------ MATERIAL TO PROCESS ------
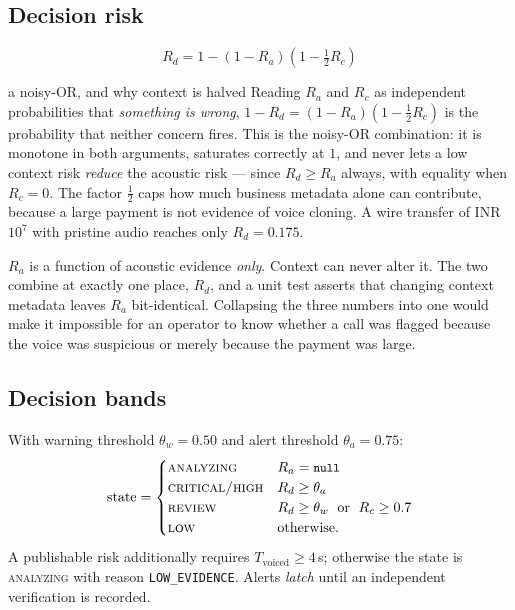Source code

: \documentclass[11pt,a4paper]{article}
\newcommand{\code}[1]{\texttt{\small #1}}
\begin{document}
\subsection{Decision risk}

\begin{equation}
\boxed{\;R_d = 1 - (1-R_a)\left(1 - \tfrac12 R_c\right)\;}
\end{equation}

\begin{whybox}{a noisy-OR, and why context is halved}
Reading $R_a$ and $R_c$ as independent probabilities that \emph{something is wrong},
$1-R_d = (1-R_a)(1-\tfrac12 R_c)$ is the probability that neither concern fires. This is
the noisy-OR combination: it is monotone in both arguments, saturates correctly at $1$,
and never lets a low context risk \emph{reduce} the acoustic risk --- since
$R_d \ge R_a$ always, with equality when $R_c = 0$. The factor $\tfrac12$ caps how much
business metadata alone can contribute, because a large payment is not evidence of voice
cloning. A wire transfer of INR $10^7$ with pristine audio reaches only
$R_d = 0.175$.
\end{whybox}

\begin{tcolorbox}[colback=strivegrey,colframe=strivenavy,title=\textbf{The separation invariant}]
$R_a$ is a function of acoustic evidence \emph{only}. Context can never alter it. The
two combine at exactly one place, $R_d$, and a unit test asserts that changing context
metadata leaves $R_a$ bit-identical. Collapsing the three numbers into one would make it
impossible for an operator to know whether a call was flagged because the voice was
suspicious or merely because the payment was large.
\end{tcolorbox}

\subsection{Decision bands}

With warning threshold $\theta_w = 0.50$ and alert threshold $\theta_a = 0.75$:
\begin{equation}
\text{state} =
\begin{cases}
\textsc{analyzing} & R_a = \code{null}\\
\textsc{critical/high} & R_d \ge \theta_a\\
\textsc{review} & R_d \ge \theta_w \;\text{ or }\; R_c \ge 0.7\\
\textsc{low} & \text{otherwise.}
\end{cases}
\end{equation}
A publishable risk additionally requires $T_{\text{voiced}} \ge 4$\,s; otherwise the
state is \textsc{analyzing} with reason \code{LOW\_EVIDENCE}. Alerts \emph{latch} until
an independent verification is recorded.
\end{document}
------
→ **WHAT TO PRODUCE**:
Look back at the entries above. Retype the line with "two combine at", the line with "impossible for an", and all lines in between.

→ **RESPONSE AREA**:
two combine at exactly one place, $R_d$, and a unit test asserts that changing context
metadata leaves $R_a$ bit-identical. Collapsing the three numbers into one would make it
impossible for an operator to know whether a call was flagged because the voice was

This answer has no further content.